## Work task
Every line in the material below that includes "also" should be copied.

__________

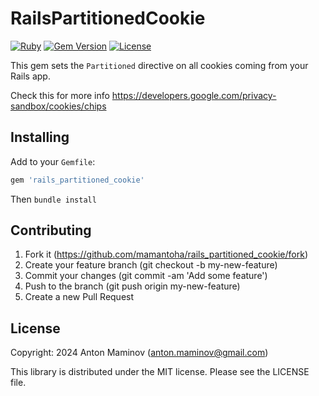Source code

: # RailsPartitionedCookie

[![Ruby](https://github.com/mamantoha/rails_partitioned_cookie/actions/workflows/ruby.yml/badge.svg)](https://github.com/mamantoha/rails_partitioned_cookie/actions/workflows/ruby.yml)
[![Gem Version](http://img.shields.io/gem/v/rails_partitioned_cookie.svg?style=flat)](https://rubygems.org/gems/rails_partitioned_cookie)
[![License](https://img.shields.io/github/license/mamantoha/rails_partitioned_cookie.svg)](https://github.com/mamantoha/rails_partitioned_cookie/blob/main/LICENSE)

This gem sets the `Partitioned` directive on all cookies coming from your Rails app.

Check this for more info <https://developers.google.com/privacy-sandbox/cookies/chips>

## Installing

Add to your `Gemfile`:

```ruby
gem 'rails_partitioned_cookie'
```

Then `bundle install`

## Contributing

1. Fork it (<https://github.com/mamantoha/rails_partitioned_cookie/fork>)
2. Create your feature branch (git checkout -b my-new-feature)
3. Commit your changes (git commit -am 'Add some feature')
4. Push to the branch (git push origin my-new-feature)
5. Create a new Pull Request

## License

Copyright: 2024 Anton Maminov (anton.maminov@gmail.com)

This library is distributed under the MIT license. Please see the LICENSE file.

__________

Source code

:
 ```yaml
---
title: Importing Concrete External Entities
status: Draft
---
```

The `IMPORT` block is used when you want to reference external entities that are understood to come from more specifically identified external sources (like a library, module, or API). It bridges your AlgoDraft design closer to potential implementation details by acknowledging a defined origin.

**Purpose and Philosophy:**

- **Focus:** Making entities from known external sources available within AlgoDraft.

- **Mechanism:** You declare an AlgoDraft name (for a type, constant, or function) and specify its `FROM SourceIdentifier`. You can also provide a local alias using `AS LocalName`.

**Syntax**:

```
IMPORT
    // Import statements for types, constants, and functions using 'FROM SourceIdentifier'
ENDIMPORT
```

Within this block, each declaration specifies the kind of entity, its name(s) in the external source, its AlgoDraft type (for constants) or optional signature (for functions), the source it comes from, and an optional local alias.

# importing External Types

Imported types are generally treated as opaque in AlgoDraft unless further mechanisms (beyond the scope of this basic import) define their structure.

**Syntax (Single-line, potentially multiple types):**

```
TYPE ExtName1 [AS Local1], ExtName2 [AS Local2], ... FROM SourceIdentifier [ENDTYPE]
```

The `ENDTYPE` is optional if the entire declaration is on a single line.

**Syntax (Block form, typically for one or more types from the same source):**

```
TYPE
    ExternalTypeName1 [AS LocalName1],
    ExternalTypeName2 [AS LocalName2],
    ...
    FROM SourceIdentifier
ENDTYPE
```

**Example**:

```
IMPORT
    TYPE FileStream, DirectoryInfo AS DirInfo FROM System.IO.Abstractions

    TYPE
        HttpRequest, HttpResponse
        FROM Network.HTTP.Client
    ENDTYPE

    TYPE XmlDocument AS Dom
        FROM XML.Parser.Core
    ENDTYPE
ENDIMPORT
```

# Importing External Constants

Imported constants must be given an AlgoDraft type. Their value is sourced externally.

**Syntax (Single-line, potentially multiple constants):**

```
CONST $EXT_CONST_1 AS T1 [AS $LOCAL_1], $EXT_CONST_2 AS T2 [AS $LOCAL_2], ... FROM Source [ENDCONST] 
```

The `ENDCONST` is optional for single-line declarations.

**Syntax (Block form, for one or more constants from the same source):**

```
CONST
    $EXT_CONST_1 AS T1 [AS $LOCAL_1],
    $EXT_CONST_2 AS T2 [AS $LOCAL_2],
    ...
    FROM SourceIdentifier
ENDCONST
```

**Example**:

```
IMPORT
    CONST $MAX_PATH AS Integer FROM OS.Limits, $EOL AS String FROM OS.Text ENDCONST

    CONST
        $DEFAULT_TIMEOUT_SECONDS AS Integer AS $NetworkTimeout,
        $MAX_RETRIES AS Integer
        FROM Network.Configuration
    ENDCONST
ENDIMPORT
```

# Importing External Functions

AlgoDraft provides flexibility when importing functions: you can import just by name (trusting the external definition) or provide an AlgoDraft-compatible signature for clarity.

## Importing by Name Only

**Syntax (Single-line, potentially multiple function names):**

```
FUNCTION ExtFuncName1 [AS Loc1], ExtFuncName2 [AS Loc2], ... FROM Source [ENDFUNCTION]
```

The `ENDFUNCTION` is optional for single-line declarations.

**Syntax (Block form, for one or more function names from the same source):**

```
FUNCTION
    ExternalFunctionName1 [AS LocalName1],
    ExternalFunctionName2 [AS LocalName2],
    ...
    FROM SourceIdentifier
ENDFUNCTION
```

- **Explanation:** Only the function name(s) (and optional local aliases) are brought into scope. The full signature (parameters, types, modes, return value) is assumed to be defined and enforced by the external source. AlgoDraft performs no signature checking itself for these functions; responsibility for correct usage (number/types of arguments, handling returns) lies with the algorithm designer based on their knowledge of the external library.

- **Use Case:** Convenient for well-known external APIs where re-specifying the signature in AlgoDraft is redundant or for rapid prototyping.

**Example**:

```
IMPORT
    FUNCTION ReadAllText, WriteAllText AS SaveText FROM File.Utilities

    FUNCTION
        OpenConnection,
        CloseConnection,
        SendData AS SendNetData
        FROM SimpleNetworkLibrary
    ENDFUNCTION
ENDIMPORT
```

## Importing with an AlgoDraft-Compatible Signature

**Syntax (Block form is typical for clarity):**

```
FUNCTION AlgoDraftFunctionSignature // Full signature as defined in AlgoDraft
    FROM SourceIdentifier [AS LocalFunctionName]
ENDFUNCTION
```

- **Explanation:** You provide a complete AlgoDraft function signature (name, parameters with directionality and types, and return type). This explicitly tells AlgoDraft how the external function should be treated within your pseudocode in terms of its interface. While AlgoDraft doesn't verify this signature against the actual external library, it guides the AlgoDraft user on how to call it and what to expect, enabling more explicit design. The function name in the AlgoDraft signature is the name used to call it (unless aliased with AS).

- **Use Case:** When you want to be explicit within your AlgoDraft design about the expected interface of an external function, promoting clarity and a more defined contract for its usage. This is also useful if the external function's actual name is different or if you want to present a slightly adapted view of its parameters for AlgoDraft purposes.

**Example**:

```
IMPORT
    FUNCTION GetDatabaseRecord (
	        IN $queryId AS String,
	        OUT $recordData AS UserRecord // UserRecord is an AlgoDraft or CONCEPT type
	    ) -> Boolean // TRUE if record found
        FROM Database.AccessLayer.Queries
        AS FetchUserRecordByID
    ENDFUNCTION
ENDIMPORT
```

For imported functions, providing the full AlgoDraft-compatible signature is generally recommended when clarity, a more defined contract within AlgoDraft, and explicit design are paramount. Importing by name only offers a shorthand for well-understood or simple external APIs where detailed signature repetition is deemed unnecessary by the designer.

__________

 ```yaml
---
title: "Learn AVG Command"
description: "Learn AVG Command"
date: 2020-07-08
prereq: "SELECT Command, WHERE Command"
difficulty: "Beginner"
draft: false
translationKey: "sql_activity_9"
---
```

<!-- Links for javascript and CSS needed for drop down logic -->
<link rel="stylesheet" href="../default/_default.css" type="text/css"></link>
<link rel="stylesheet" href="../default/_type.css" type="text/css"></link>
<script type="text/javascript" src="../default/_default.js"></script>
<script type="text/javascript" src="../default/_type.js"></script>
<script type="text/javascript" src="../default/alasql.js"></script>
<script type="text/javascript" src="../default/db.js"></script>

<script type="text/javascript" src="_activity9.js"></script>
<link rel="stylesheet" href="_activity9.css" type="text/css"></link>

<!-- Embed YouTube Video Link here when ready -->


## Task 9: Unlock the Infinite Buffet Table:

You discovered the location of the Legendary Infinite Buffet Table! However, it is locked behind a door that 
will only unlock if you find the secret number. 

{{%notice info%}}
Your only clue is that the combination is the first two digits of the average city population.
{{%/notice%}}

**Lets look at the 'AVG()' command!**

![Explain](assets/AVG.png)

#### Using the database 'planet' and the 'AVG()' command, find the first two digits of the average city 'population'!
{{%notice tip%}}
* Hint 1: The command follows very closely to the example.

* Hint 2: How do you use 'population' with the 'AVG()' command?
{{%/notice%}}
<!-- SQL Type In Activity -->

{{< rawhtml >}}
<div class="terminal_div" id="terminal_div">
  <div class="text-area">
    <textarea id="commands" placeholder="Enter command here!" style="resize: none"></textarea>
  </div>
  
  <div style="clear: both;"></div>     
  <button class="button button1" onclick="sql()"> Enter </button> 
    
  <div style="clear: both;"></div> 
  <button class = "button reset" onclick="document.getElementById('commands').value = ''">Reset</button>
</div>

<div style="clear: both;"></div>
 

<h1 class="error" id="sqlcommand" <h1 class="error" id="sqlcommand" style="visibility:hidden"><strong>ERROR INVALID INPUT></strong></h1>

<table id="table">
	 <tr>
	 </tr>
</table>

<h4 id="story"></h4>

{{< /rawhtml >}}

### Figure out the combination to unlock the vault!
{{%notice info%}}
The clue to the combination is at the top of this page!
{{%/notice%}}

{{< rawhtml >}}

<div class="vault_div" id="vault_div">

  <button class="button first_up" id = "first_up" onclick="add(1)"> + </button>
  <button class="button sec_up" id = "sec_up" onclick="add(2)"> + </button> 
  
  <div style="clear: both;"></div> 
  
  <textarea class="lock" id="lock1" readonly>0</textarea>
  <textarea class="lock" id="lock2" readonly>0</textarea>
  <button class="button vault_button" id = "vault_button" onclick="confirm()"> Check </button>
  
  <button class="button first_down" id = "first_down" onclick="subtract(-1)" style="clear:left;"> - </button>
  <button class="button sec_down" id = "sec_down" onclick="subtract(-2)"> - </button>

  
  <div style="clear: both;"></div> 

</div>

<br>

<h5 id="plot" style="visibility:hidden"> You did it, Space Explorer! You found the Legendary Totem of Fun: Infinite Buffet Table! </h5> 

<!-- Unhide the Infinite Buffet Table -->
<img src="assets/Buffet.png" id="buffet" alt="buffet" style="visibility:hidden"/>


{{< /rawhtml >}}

__________

## Output below
- **Mechanism:** You declare an AlgoDraft name (for a type, constant, or function) and specify its `FROM SourceIdentifier`. You can also provide a local alias using `AS LocalName`.
- **Use Case:** When you want to be explicit within your AlgoDraft design about the expected interface of an external function, promoting clarity and a more defined contract for its usage. This is also useful if the external function's actual name is different or if you want to present a slightly adapted view of its parameters for AlgoDraft purposes.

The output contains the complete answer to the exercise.